Setting up your heating system
Use the controls on the heating system to get the most out of your heating. Setting the controls correctly will ensure you stay comfortable in all weathers without spending any more than you need. Savings in heating costs are likely to be around 10%.
Setting up the heating system controls is best done early in the heating season when the heating is not struggling to cope with cold weather. Once set correctly, you should only need to adjust the boiler thermostat (to ensure you maintain the same temperature inside irrespective of the weather outside. Using the thermostats correctly will help you achieve this).
Stage 1
Adjust the thermostats on the radiators. Keep each room at the right temperature by switching the radiator in that room off an on as the room gets too hot or cold. If the radiator isn't keeping the room warm enough when the thermostat is on high, you will need to adjust the boiler accordingly, see section 3 below).
Set the wall thermostat high (say at 22 degrees) and begin with the radiator thermostat on low, at about setting 2. Gradually increase until the room temperature feels comfortable. It takes time for the temperature to settle so it may take a couple of days to get this right.
Rooms where most time is spent sitting usually need to be on 3 to 4, bedrooms and the kitchen about 2. Set to 1 in unused rooms to keep fresh without over heating. Once set this should not need to be changed.
Stage 2
The wall thermostat is the one that saves you the most money. It stops the boiler switching on and off when not needed. (This is called cycling and can account for up to 15% of gas consumption.) Don’t worry about what temperature it is set to, this will vary depending on where the wall thermostat is situated. The aim is for the heating to switch off when the temperatures of the whole house is right for you.

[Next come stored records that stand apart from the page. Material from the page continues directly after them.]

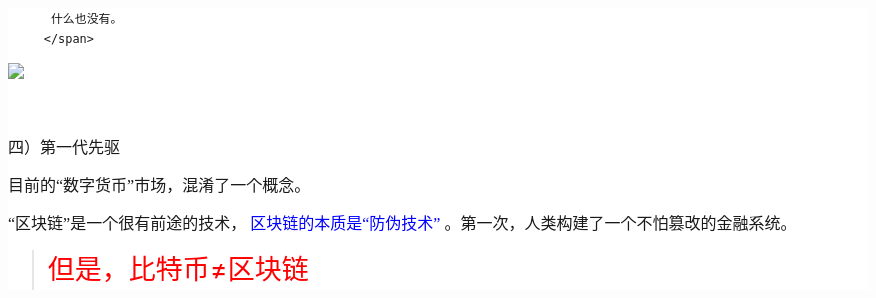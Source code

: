           什么也没有。
         </span>
<span style="font-family: 楷体_GB2312;font-size: 16px;">
</span>
</p>
<p style="line-height:150%;">
<span style="font-size:16px;line-height:150%;font-family:楷体_GB2312;">
</span>
</p>
<p>
<img class="" data-copyright="0" data-ratio="1.7777777777777777" data-s="300,640" data-src="" data-type="jpeg" data-w="1080" src="{{ '/img/Ok4hZ0tV6r4Nib7ao59iaHE4A16nbsial2bWjgvibPcOVYSNrI4lWu9Z5q5fiaw6tfbuSDvicDibnkdqlpiaR6tIxgfnTQ.jpeg' | prepend: site.img | replace: '//','/' }}" style=""/>
</p>
<p style="line-height:150%;">
<span style="font-size:16px;line-height:150%;font-family:楷体_GB2312;">
</span>
<br/>
</p>
<p style="line-height:150%;">
<span style="font-size:16px;line-height:150%;font-family:楷体_GB2312;">
</span>
</p>
<p style="line-height:150%;">
<span style="font-size:16px;line-height:150%;font-family:楷体_GB2312;">
</span>
</p>
<p style="line-height:150%;">
<span style="font-size:16px;line-height:150%;font-family:楷体_GB2312;">
          四）第一代先驱
         </span>
</p>
<p style="line-height:150%;">
<span style="font-size:16px;line-height:150%;font-family:楷体_GB2312;">
</span>
</p>
<p style="line-height:150%;">
<span style="font-size:16px;line-height:150%;font-family:楷体_GB2312;">
          目前的“数字货币”市场，混淆了一个概念。
         </span>
</p>
<p style="line-height:150%;">
<span style="font-size:16px;line-height:150%;font-family:楷体_GB2312;">
          “区块链”是一个很有前途的技术，
          <span style="color:blue;">
           区块链的本质是“防伪技术”
          </span>
          。第一次，人类构建了一个不怕篡改的金融系统。
         </span>
</p>
<p style="line-height:150%;">
<span style="font-size:16px;line-height:150%;font-family:楷体_GB2312;">
</span>
</p>
<blockquote>
<p style="line-height:150%;">
<span style="font-size:27px;line-height:150%;color:red;">
           但是，比特币≠区块链
          </span>
</p>
</blockquote>
<p style="line-height:150%;">
<span style="font-size:16px;line-height:150%;font-family:楷体_GB2312;">
</span>
</p>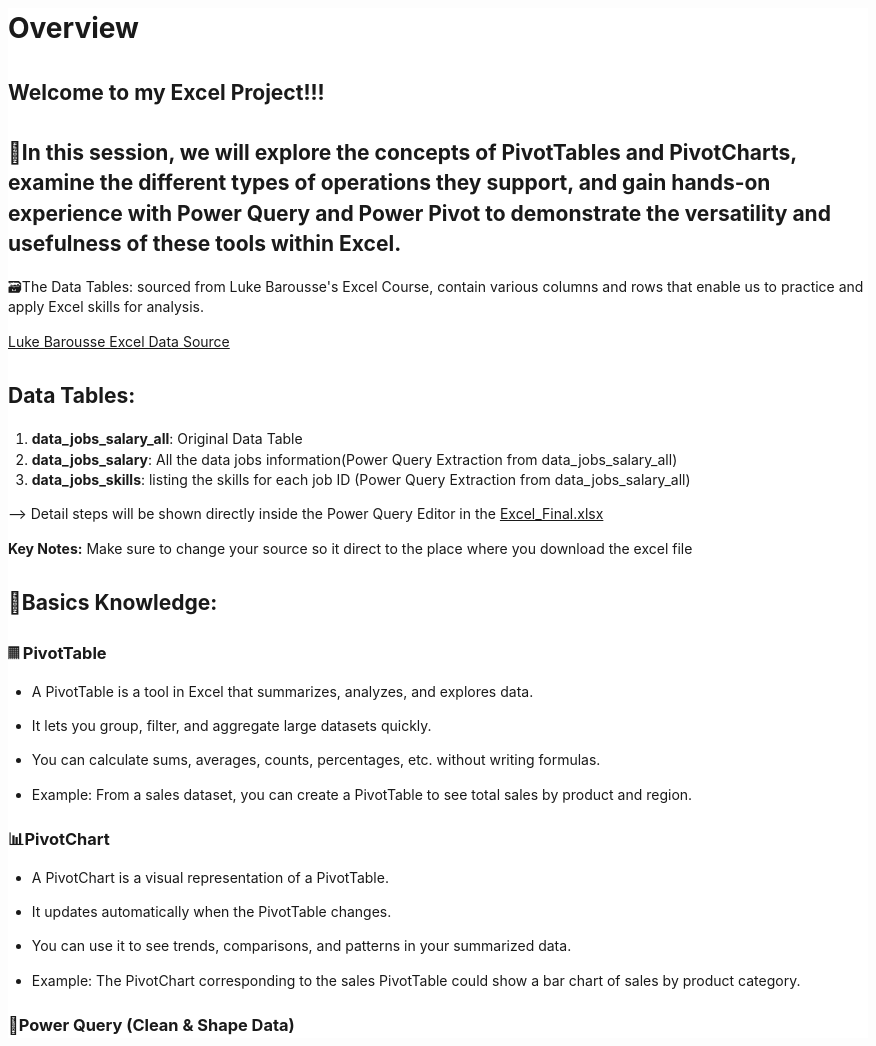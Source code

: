 # Overview
## Welcome to my Excel Project!!!

## 📝In this session, we will explore the concepts of PivotTables and PivotCharts, examine the different types of operations they support, and gain hands-on experience with Power Query and Power Pivot to demonstrate the versatility and usefulness of these tools within Excel.

🗃️The Data Tables: sourced from Luke Barousse's Excel Course, contain various columns and rows that enable us to practice and apply Excel skills for analysis.

[Luke Barousse Excel Data Source](https://github.com/lukebarousse/Excel_Data_Analytics_Course/tree/main)


## Data Tables:
1. **data_jobs_salary_all**: Original Data Table
2. **data_jobs_salary**: All the data jobs information(Power Query Extraction from data_jobs_salary_all)
3. **data_jobs_skills**: listing the skills for each job ID (Power Query Extraction from data_jobs_salary_all)

--> Detail steps will be shown directly inside the Power Query Editor in the [Excel_Final.xlsx](Excel_Final.xlsx)
  
**Key Notes:** Make sure to change your source so it direct to the place where you download the excel file

## 🎯Basics Knowledge:
### 𝄜 PivotTable

- A PivotTable is a tool in Excel that summarizes, analyzes, and explores data.

- It lets you group, filter, and aggregate large datasets quickly.

- You can calculate sums, averages, counts, percentages, etc. without writing formulas.

- Example: From a sales dataset, you can create a PivotTable to see total sales by product and region.

### 📊PivotChart

- A PivotChart is a visual representation of a PivotTable.

- It updates automatically when the PivotTable changes.

- You can use it to see trends, comparisons, and patterns in your summarized data.

- Example: The PivotChart corresponding to the sales PivotTable could show a bar chart of sales by product category.
### 🧮Power Query (Clean & Shape Data)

Set it at about 22 degrees while you get the radiator thermostats right. Now turn it down a bit each day. Stop turning it down when the heating starts to go off before the rooms are warm enough, then turn it up a little. Once set this should not need to be changed.
The heating should now be just right for you. Now get used to checking the boiler to keep it this way.
Stage 3
The boiler thermostat controls the temperature of the radiators. In colder weather the radiators need to be hotter to provide enough heat, but in milder weather it should be set lower so the radiators are not so hot, but provide a continuous gentle heat.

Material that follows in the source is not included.